Rencontre avec Patricia Urquiola, l’architecte et designer espagnole qui s’offre une rétrospective au CID Grand-Hornu

patricia Urquiola
Patricia Urquiola dans le fauteuil Feltri de Gaetano Pesce pour Cassina

Patricia Urquiola, architecte et designer, expose une rétrospective des 25 ans de son studio au CID Grand-Hornu, dans le cadre d’Europalia España. Tête à tête inspirant avec une icône de la création.

Résumer Patricia Urquiola en quelques milliers de signes relève du défi. Que ce soit pour citer les grands noms du design avec lesquels elle a collaboré – Vico Magistretti, Achille Castiglioni, Piero Lissoni… Ou pour énumérer la vertigineuse liste des marques pour lesquelles elle a conçu des pièces. Sans oublier son travail d’architecte ni son rôle de directrice artistique du label italien Cassina.

Même lorsqu’un objet porte clairement l’ADN de la marque qui le produit, il dégage toujours un petit quelque chose propre à la créatrice.

La créatrice dans le canapé Mon Cloud de Cassina

Tournée vers l’avenir

Mais qu’est-ce qui rend un meuble si caractéristique de la designer ? Et pourquoi rencontre-t-il un tel succès ? Revenons à l’une des premières créations qu’elle a dévoilées. Il s’agit du canapé Lowland (2000) pour la maison italienne Moroso, connue pour son esprit anticonformiste. Il ne s’agissait pas d’un canapé au sens classique du terme.

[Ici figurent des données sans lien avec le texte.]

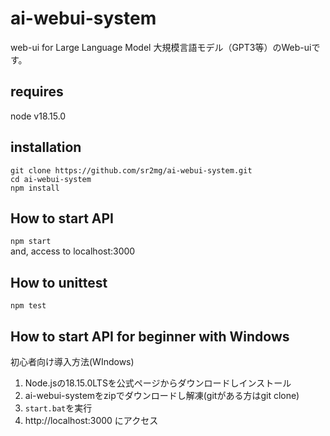 # ai-webui-system
web-ui for Large Language Model
大規模言語モデル（GPT3等）のWeb-uiです。

## requires
node v18.15.0
## installation
`git clone https://github.com/sr2mg/ai-webui-system.git`  
`cd ai-webui-system`  
`npm install`  
## How to start API
`npm start`  
and, access to localhost:3000

## How to unittest
`npm test`  

## How to start API for beginner with Windows
初心者向け導入方法(WIndows)
1. Node.jsの18.15.0LTSを公式ページからダウンロードしインストール
2. ai-webui-systemをzipでダウンロードし解凍(gitがある方はgit clone)
3. `start.bat`を実行
4. http://localhost:3000 にアクセス
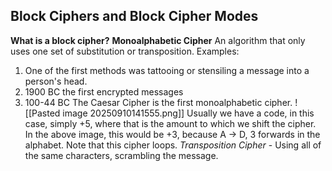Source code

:## Block Ciphers and Block Cipher Modes
**What is a block cipher?**
**Monoalphabetic Cipher**
An algorithm that only uses one set of substitution or transposition. Examples:
1. One of the first methods was tattooing or stensiling a message into a person's head. 
2. 1900 BC the first encrypted messages
3. 100-44 BC The Caesar Cipher is the first monoalphabetic cipher. 
![[Pasted image 20250910141555.png]]
Usually we have a code, in this case, simply +5, where that is the amount to which we shift the cipher. In the above image, this would be +3, because A -> D, 3 forwards in the alphabet. Note that this cipher loops. 
*Transposition Cipher* - Using all of the same characters, scrambling the message. 

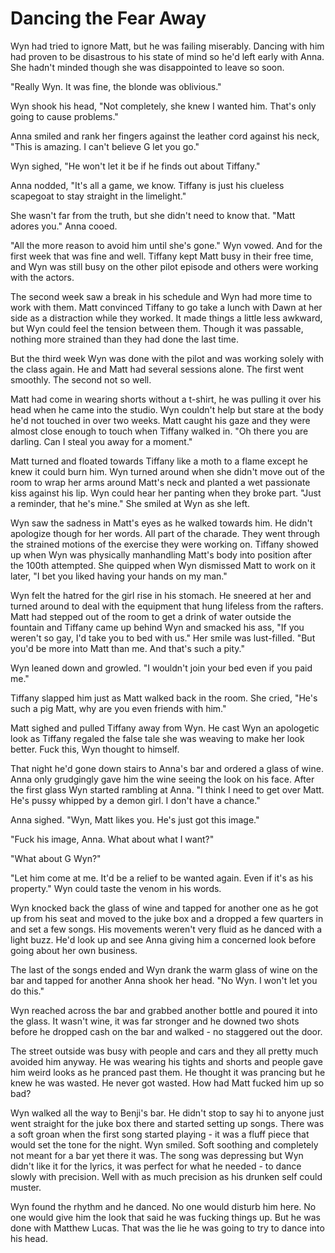 # Dancing the Fear Away

Wyn had tried to ignore Matt, but he was failing miserably.  Dancing with him had proven to be disastrous to his state of mind so he'd left early with Anna.  She hadn't minded though she was disappointed to leave so soon.

"Really Wyn.  It was fine, the blonde was oblivious."

Wyn shook his head, "Not completely, she knew I wanted him.  That's only going to cause problems."

Anna smiled and rank her fingers against the leather cord against his neck, "This is amazing.  I can't believe G let you go."

Wyn sighed, "He won't let it be if he finds out about Tiffany."

Anna nodded, "It's all a game, we know.  Tiffany is just his clueless scapegoat to stay straight in the limelight."

She wasn't far from the truth, but she didn't need to know that.  "Matt adores you."  Anna cooed.

"All the more reason to avoid him until she's gone."  Wyn vowed.  And for the first week that was fine and well.  Tiffany kept Matt busy in their free time, and Wyn was still busy on the other pilot episode and others were working with the actors.  

The second week saw a break in his schedule and Wyn had more time to work with them.  Matt convinced Tiffany to go take a lunch with Dawn at her side as a distraction while they worked.  It made things a little less awkward, but Wyn could feel the tension between them.  Though it was passable, nothing more strained than they had done the last time.

But the third week Wyn was done with the pilot and was working solely with the class again.  He and Matt had several sessions alone.  The first went smoothly.  The second not so well.

Matt had come in wearing shorts without a t-shirt, he was pulling it over his head when he came into the studio.  Wyn couldn't help but stare at the body he'd not touched in over two weeks.  Matt caught his gaze and they were almost close enough to touch when Tiffany walked in.  "Oh there you are darling.  Can I steal you away for a moment."

Matt turned and floated towards Tiffany like a moth to a flame except he knew it could burn him.  Wyn turned around when she didn't move out of the room to wrap her arms around Matt's neck and planted a wet passionate kiss against his lip.  Wyn could hear her panting when they broke part.  "Just a reminder, that he's mine."  She smiled at Wyn as she left.

Wyn saw the sadness in Matt's eyes as he walked towards him.  He didn't apologize though for her words.  All part of the charade.  They went through the strained motions of the exercise they were working on.  Tiffany showed up when Wyn was physically manhandling Matt's body into position after the 100th attempted.  She quipped when Wyn dismissed Matt to work on it later, "I bet you liked having your hands on my man."

Wyn felt the hatred for the girl rise in his stomach.  He sneered at her and turned around to deal with the equipment that hung lifeless from the rafters.  Matt had stepped out of the room to get a drink of water outside the fountain and Tiffany came up behind Wyn and smacked his ass, "If you weren't so gay, I'd take you to bed with us."  Her smile was lust-filled.  "But you'd be more into Matt than me.  And that's such a pity."

Wyn leaned down and growled.  "I wouldn't join your bed even if you paid me."

Tiffany slapped him just as Matt walked back in the room.  She cried, "He's such a pig Matt, why are you even friends with him."

Matt sighed and pulled Tiffany away from Wyn.  He cast Wyn an apologetic look as Tiffany regaled the false tale she was weaving to make her look better.  Fuck this, Wyn thought to himself.

That night he'd gone down stairs to Anna's bar and ordered a glass of wine.  Anna only grudgingly gave him the wine seeing the look on his face.  After the first glass Wyn started rambling at Anna.  "I think I need to get over Matt.  He's pussy whipped by a demon girl.  I don't have a chance."

Anna sighed.  "Wyn, Matt likes you.  He's just got this image."

"Fuck his image, Anna.  What about what I want?"

"What about G Wyn?"

"Let him come at me.  It'd be a relief to be wanted again.  Even if it's as his property."  Wyn could taste the venom in his words.

Wyn knocked back the glass of wine and tapped for another one as he got up from his seat and moved to the juke box and a dropped a few quarters in and set a few songs.  His movements weren't very fluid as he danced with a light buzz.  He'd look up and see Anna giving him a concerned look before going about her own business.  

The last of the songs ended and Wyn drank the warm glass of wine on the bar and tapped for another Anna shook her head.  "No Wyn.  I won't let you do this."

Wyn reached across the bar and grabbed another bottle and poured it into the glass.  It wasn't wine, it was far stronger and he downed two shots before he dropped cash on the bar and walked - no staggered out the door.

The street outside was busy with people and cars and they all pretty much avoided him anyway.  He was wearing his tights and shorts and people gave him weird looks as he pranced past them.  He thought it was prancing but he knew he was wasted.  He never got wasted.  How had Matt fucked him up so bad?

Wyn walked all the way to Benji's bar.  He didn't stop to say hi to anyone just went straight for the juke box there and started setting up songs.  There was a soft groan when the first song started playing -  it was a fluff piece that would set the tone for the night.  Wyn smiled.  Soft soothing and completely not meant for a bar yet there it was.  The song was depressing but Wyn didn't like it for the lyrics, it was perfect for what he needed - to dance slowly with precision.  Well with as much precision as his drunken self could muster.

Wyn found the rhythm and he danced.  No one would disturb him here.  No one would give him the look that said he was fucking things up.  But he was done with Matthew Lucas.  That was the lie he was going to try to dance into his head.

Mais d’un ensemble d’éléments modulaires à combiner à volonté, chose inédite à l’époque.

Son nom – un clin d’œil aux Pays-Bas historiques – renvoie aussi à son dossier bas. Celui-ci entérine officiellement le fait que l’on peut désormais s’avachir ou s’allonger sur un canapé. Un meuble qui proclame une liberté absolue, tant dans sa configuration que dans son usage.

Ode à la flexibilité

Patricia Urquiola annonçait déjà que nos espaces de vie traditionnels – salon, salle à manger et cuisine, trois pièces distinctes – se métamorphoseraient en un grand lieu informel où toutes les fonctions se mêlent, nécessitant un aménagement plus flexible. Elle avait vu juste.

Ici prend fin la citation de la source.